Activity: One range is to be output from the listing below, exactly as written: the line with "graph $H$ on an odd" to the line with "an open hypothesis", both kept.

Start of Block

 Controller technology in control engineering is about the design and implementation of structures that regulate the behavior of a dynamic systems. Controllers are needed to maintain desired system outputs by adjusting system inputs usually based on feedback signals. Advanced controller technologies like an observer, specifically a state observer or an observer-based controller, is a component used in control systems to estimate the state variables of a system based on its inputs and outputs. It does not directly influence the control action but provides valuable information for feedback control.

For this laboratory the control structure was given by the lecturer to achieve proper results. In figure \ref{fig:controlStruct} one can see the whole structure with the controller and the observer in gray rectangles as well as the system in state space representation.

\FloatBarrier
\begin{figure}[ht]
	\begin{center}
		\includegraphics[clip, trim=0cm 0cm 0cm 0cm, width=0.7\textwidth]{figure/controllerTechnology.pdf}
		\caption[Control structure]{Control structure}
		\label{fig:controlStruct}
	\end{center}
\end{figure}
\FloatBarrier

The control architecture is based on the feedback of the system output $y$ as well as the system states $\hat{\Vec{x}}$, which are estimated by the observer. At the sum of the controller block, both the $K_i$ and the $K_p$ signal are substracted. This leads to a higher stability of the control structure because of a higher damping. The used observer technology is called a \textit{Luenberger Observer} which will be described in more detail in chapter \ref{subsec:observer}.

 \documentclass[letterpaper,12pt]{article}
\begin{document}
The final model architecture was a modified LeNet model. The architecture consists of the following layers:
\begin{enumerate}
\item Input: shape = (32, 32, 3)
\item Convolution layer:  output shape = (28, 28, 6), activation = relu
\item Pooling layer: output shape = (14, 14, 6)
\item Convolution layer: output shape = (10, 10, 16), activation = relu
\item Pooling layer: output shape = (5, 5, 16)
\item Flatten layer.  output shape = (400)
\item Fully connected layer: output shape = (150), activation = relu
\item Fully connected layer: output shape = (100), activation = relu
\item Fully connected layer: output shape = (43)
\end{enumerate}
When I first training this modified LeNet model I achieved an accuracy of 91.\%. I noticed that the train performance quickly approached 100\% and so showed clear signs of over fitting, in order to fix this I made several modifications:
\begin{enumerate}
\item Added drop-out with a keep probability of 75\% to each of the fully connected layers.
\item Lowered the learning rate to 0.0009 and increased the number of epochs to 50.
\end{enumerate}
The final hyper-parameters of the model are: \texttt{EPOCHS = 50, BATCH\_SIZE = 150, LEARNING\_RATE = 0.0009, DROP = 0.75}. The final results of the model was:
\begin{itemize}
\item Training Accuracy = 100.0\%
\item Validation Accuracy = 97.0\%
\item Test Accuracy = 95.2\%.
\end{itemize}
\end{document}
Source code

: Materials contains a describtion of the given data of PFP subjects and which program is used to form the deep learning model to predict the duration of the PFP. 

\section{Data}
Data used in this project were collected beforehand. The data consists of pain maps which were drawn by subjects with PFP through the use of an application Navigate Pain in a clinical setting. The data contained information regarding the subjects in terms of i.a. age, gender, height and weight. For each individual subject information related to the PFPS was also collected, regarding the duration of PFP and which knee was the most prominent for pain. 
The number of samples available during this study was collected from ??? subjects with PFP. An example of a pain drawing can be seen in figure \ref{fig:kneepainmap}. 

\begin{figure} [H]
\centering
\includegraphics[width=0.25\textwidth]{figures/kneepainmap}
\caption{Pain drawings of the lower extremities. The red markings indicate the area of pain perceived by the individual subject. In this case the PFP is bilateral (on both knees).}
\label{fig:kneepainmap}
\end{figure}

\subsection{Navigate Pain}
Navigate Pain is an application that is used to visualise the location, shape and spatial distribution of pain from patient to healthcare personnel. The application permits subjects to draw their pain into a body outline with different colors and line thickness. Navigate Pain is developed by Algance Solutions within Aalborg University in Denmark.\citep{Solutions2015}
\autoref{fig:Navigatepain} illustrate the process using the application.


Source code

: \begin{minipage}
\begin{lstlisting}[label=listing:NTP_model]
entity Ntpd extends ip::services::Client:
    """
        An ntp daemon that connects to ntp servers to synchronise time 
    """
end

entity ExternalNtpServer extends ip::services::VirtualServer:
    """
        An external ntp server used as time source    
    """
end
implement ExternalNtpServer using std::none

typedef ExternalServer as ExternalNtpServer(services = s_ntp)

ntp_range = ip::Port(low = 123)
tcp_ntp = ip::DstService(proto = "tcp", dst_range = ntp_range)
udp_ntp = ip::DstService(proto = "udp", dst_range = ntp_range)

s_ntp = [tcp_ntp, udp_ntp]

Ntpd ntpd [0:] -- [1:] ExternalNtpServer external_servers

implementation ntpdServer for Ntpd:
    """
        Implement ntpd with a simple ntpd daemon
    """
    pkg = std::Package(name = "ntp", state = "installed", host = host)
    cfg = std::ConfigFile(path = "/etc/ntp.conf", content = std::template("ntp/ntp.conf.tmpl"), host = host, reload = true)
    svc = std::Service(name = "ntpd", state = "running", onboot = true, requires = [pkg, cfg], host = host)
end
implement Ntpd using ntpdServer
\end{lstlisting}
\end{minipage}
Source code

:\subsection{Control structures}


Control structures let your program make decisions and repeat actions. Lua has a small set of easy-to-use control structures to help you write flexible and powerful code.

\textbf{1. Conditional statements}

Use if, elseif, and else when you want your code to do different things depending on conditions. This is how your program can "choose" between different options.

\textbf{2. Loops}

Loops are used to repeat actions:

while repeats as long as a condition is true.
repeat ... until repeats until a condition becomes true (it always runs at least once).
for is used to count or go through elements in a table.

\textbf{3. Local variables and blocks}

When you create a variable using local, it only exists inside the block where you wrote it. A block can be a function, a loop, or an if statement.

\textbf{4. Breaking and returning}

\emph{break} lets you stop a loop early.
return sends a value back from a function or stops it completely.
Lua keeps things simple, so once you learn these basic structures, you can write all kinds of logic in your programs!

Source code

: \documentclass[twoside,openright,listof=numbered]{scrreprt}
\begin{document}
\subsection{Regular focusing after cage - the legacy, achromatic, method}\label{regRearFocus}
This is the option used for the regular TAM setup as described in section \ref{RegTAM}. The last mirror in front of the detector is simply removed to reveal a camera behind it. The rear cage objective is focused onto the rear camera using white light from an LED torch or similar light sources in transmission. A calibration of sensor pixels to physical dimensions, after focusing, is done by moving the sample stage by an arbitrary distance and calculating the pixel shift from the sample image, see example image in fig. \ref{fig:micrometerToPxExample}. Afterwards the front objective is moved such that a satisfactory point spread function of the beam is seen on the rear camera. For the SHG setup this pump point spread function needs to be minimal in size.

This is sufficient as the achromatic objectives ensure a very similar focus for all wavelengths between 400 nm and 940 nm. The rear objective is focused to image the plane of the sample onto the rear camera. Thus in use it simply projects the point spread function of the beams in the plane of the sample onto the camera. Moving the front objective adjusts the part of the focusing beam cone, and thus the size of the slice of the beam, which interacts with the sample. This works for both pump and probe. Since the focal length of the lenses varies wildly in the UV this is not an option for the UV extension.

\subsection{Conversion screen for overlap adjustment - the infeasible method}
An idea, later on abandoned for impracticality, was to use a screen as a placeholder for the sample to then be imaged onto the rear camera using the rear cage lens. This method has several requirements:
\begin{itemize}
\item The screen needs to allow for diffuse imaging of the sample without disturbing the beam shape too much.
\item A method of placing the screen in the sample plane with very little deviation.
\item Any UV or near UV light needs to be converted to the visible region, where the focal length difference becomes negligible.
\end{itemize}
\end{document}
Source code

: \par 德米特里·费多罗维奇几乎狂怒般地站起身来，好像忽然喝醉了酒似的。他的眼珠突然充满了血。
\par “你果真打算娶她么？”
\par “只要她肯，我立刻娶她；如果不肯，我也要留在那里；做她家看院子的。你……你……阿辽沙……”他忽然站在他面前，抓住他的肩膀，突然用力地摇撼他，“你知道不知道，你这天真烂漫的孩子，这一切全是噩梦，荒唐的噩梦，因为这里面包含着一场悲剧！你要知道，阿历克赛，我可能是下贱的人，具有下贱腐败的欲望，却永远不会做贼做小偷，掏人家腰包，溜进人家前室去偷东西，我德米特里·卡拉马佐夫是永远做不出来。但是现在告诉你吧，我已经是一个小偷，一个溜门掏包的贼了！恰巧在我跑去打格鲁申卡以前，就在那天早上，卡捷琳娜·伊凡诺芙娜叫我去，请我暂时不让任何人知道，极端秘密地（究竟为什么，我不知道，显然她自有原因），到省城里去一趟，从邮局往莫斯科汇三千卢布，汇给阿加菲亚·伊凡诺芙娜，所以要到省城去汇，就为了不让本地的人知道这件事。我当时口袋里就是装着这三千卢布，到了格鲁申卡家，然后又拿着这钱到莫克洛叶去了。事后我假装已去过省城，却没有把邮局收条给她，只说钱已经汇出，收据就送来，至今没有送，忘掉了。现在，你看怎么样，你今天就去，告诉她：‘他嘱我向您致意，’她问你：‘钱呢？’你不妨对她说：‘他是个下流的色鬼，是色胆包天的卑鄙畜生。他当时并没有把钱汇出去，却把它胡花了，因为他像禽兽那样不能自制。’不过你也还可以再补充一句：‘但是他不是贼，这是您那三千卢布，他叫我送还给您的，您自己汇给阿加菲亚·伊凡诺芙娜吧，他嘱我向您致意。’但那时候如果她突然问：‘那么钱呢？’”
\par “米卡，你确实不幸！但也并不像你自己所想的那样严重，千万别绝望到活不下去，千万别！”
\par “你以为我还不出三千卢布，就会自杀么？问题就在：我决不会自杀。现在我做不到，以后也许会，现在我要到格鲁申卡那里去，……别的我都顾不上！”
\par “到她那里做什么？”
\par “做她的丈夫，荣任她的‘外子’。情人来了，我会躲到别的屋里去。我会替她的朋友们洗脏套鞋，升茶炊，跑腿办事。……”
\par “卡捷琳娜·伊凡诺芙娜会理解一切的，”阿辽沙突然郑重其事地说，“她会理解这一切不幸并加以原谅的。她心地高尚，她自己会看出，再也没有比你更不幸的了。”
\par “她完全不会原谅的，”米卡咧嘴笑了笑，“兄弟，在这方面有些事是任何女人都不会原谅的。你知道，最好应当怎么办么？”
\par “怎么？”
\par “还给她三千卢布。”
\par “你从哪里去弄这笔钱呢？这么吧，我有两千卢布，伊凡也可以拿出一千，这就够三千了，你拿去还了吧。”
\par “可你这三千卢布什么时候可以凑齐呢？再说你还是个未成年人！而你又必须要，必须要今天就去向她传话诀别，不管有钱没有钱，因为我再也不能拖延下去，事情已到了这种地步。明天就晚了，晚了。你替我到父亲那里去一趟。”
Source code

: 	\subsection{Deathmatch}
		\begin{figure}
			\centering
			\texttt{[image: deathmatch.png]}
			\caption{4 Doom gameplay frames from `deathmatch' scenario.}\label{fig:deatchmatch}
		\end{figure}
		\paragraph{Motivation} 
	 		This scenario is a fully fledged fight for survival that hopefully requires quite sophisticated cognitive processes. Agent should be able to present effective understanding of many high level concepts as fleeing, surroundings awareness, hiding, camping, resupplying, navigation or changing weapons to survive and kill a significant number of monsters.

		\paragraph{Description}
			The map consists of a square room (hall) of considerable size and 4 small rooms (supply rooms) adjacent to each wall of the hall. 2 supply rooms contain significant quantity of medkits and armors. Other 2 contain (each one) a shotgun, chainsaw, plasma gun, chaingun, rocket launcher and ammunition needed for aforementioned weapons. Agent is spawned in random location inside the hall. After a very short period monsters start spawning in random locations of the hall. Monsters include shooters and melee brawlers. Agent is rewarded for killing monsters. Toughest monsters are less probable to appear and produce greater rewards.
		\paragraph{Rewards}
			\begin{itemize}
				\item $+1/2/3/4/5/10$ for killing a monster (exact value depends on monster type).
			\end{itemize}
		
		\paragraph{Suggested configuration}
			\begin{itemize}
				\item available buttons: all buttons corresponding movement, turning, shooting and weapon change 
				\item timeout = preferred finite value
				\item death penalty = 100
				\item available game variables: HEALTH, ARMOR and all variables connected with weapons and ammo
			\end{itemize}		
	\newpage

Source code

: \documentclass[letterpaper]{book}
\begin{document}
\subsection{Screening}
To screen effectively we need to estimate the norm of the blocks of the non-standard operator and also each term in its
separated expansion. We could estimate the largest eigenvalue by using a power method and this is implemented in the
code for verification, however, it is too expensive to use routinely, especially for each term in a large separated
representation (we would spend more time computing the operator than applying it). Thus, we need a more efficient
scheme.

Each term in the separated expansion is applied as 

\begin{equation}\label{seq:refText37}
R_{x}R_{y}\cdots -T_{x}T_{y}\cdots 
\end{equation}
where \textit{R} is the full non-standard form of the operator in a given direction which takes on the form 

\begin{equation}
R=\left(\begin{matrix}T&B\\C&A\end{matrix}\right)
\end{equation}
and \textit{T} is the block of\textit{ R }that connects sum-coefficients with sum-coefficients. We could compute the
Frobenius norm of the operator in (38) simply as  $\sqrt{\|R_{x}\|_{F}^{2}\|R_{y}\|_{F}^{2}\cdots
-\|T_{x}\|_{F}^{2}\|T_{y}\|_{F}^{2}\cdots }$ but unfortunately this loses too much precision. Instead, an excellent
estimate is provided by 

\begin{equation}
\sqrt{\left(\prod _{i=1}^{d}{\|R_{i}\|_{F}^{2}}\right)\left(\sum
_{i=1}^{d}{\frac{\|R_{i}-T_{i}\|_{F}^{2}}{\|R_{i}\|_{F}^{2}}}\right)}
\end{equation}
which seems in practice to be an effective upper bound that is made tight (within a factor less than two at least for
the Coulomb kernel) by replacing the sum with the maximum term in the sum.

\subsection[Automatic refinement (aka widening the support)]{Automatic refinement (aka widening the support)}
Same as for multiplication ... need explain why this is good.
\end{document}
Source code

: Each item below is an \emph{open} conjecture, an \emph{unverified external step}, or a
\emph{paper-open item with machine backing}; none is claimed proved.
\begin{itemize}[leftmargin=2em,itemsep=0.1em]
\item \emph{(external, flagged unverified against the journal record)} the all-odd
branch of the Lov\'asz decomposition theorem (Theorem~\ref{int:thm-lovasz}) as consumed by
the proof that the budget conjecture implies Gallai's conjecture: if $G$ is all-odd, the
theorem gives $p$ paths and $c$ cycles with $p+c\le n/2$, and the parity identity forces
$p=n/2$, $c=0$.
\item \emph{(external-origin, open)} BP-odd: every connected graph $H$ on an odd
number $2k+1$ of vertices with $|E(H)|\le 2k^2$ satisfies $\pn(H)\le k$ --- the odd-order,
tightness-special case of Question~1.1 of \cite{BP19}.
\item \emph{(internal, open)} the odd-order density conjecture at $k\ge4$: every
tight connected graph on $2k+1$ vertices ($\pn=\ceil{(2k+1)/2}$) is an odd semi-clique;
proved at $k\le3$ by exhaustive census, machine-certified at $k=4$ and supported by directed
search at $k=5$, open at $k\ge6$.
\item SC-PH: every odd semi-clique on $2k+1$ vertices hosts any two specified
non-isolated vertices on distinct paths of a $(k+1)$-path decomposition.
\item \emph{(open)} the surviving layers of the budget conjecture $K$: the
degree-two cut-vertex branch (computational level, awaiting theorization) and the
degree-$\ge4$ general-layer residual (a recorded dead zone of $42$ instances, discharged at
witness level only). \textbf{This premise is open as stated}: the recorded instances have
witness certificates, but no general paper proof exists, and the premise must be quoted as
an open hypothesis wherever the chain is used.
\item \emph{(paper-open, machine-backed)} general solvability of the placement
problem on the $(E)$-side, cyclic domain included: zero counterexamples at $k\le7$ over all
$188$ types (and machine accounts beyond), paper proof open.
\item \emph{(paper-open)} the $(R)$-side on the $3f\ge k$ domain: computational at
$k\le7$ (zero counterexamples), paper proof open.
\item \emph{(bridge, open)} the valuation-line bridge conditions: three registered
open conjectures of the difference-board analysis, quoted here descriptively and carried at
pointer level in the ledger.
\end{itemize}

End of Block

Task output:
\item \emph{(external-origin, open)} BP-odd: every connected graph $H$ on an odd
number $2k+1$ of vertices with $|E(H)|\le 2k^2$ satisfies $\pn(H)\le k$ --- the odd-order,
tightness-special case of Question~1.1 of \cite{BP19}.
\item \emph{(internal, open)} the odd-order density conjecture at $k\ge4$: every
tight connected graph on $2k+1$ vertices ($\pn=\ceil{(2k+1)/2}$) is an odd semi-clique;
proved at $k\le3$ by exhaustive census, machine-certified at $k=4$ and supported by directed
search at $k=5$, open at $k\ge6$.
\item SC-PH: every odd semi-clique on $2k+1$ vertices hosts any two specified
non-isolated vertices on distinct paths of a $(k+1)$-path decomposition.
\item \emph{(open)} the surviving layers of the budget conjecture $K$: the
degree-two cut-vertex branch (computational level, awaiting theorization) and the
degree-$\ge4$ general-layer residual (a recorded dead zone of $42$ instances, discharged at
witness level only). \textbf{This premise is open as stated}: the recorded instances have
witness certificates, but no general paper proof exists, and the premise must be quoted as
an open hypothesis wherever the chain is used.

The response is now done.